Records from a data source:
<<<<

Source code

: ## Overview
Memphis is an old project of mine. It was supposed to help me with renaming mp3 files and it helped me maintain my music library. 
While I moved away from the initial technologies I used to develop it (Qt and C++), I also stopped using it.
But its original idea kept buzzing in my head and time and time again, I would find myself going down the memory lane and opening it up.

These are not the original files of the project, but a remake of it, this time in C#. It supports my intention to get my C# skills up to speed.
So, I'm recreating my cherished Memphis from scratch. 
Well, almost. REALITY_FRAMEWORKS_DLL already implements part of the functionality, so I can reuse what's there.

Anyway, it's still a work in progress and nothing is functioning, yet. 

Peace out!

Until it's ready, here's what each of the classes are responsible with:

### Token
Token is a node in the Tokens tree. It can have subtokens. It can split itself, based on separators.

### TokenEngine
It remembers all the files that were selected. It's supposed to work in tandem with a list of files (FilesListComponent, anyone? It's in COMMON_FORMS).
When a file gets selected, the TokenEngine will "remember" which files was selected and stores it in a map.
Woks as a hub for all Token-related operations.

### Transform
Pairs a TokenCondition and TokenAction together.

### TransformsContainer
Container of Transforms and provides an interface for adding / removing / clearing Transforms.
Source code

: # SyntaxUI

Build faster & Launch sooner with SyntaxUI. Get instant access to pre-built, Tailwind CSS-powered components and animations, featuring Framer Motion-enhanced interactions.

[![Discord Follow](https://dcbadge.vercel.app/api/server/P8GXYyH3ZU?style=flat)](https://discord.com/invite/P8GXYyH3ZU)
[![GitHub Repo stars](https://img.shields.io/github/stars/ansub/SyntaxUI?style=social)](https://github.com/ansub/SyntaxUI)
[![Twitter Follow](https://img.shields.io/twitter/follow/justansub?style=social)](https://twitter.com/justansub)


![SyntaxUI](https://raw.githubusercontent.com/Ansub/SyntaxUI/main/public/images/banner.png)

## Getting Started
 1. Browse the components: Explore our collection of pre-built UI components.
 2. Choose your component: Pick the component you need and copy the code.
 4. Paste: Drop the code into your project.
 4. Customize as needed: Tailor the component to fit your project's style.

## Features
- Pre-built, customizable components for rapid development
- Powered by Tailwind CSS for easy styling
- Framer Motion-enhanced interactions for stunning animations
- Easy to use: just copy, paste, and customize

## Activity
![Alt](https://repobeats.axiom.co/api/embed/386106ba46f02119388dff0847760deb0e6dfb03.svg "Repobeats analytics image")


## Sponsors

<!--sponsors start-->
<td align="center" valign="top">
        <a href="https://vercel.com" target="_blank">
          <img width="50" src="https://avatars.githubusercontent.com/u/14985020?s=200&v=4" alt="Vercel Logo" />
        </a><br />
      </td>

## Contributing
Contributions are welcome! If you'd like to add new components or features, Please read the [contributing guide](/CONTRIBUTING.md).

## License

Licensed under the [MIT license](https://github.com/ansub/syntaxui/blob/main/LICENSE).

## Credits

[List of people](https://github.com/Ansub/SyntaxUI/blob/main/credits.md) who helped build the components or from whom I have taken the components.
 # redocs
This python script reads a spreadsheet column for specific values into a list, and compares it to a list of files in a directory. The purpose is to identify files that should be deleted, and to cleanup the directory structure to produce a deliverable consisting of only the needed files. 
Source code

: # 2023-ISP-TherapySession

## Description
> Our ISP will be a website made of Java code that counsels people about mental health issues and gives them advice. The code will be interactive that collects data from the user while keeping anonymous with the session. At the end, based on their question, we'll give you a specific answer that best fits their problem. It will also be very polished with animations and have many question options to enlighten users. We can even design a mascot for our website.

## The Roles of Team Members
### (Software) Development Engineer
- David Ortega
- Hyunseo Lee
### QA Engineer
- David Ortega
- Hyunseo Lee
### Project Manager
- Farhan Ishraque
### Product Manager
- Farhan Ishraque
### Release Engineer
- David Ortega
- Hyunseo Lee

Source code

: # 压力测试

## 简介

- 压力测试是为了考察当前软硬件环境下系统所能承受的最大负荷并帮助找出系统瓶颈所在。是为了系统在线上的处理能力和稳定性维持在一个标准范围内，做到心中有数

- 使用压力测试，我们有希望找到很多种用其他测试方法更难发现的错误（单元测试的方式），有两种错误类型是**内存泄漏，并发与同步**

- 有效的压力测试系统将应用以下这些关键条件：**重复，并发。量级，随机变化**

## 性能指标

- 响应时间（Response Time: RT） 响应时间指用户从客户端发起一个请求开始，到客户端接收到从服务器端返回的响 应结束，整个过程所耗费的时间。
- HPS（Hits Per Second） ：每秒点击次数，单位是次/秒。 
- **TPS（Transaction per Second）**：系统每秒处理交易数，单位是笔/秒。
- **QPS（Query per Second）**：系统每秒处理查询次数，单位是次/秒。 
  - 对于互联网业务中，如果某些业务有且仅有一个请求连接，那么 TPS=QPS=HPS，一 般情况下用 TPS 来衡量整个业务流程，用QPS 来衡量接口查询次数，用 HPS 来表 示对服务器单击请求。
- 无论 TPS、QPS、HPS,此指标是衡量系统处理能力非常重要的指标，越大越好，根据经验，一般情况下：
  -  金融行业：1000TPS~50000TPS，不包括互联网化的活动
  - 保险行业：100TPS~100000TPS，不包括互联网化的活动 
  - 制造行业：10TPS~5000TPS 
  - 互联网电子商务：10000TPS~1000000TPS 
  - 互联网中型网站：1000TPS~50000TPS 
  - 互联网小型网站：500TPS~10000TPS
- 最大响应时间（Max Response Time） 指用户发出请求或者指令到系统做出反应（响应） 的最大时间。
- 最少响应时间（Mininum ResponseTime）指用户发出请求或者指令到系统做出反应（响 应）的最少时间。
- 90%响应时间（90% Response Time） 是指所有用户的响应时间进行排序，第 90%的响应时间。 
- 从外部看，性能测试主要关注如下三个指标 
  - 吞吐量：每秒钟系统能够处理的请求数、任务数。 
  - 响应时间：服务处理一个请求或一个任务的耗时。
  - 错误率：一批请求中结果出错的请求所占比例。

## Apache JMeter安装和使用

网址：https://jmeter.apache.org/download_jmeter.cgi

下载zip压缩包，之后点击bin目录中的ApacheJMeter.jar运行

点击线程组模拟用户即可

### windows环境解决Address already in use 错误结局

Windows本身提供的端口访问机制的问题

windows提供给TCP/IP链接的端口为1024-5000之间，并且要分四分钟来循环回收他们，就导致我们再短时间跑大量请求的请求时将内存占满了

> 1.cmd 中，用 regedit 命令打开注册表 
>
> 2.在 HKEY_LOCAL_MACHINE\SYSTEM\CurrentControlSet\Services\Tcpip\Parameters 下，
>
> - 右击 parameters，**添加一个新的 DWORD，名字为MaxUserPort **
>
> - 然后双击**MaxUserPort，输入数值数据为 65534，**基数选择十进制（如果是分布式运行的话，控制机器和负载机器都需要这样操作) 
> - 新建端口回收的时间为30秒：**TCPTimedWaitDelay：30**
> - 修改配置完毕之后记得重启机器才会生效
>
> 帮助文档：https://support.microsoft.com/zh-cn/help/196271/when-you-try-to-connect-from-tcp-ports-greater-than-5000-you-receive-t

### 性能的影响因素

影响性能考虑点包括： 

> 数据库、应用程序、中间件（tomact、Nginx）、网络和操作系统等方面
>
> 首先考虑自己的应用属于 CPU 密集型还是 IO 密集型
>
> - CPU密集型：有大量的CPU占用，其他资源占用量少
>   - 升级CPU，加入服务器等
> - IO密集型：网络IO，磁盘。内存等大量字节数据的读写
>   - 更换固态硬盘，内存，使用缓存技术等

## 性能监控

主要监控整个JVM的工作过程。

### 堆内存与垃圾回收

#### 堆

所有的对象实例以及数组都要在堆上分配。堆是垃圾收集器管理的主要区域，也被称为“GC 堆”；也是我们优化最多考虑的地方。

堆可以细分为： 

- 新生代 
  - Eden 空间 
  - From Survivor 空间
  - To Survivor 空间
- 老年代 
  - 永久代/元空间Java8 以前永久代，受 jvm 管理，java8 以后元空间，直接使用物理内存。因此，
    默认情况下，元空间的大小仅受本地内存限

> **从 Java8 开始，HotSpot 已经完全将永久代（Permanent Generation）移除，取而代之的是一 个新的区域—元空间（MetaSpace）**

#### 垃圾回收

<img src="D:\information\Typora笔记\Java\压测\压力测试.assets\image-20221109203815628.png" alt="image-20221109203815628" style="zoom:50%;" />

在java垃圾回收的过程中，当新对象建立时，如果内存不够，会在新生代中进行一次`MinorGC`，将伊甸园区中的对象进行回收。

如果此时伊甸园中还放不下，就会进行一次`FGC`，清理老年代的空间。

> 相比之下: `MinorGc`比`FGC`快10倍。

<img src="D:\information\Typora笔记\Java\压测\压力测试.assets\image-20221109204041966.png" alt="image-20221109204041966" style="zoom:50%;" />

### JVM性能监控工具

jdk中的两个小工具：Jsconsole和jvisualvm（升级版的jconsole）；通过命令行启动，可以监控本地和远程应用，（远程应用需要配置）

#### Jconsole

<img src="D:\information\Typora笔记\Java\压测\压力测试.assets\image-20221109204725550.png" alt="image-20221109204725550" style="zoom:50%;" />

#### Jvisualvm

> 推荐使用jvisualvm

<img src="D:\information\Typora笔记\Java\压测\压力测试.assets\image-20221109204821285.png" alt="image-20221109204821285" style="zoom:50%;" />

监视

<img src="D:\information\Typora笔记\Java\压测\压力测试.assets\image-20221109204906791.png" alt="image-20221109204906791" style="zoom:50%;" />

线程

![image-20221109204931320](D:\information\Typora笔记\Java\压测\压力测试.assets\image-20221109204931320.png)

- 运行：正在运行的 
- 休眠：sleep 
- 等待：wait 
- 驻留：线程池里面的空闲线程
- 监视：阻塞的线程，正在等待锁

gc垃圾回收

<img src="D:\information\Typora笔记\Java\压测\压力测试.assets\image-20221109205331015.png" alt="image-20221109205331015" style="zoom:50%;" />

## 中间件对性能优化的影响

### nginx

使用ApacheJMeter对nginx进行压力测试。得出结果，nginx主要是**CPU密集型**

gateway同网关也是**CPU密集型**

>>>>

| TASK ITEM |
Starting from the data above, filter for lines with "also" and copy each one.

| COMPLETED EXERCISE |
While I moved away from the initial technologies I used to develop it (Qt and C++), I also stopped using it.
> Our ISP will be a website made of Java code that counsels people about mental health issues and gives them advice. The code will be interactive that collects data from the user while keeping anonymous with the session. At the end, based on their question, we'll give you a specific answer that best fits their problem. It will also be very polished with animations and have many question options to enlighten users. We can even design a mascot for our website.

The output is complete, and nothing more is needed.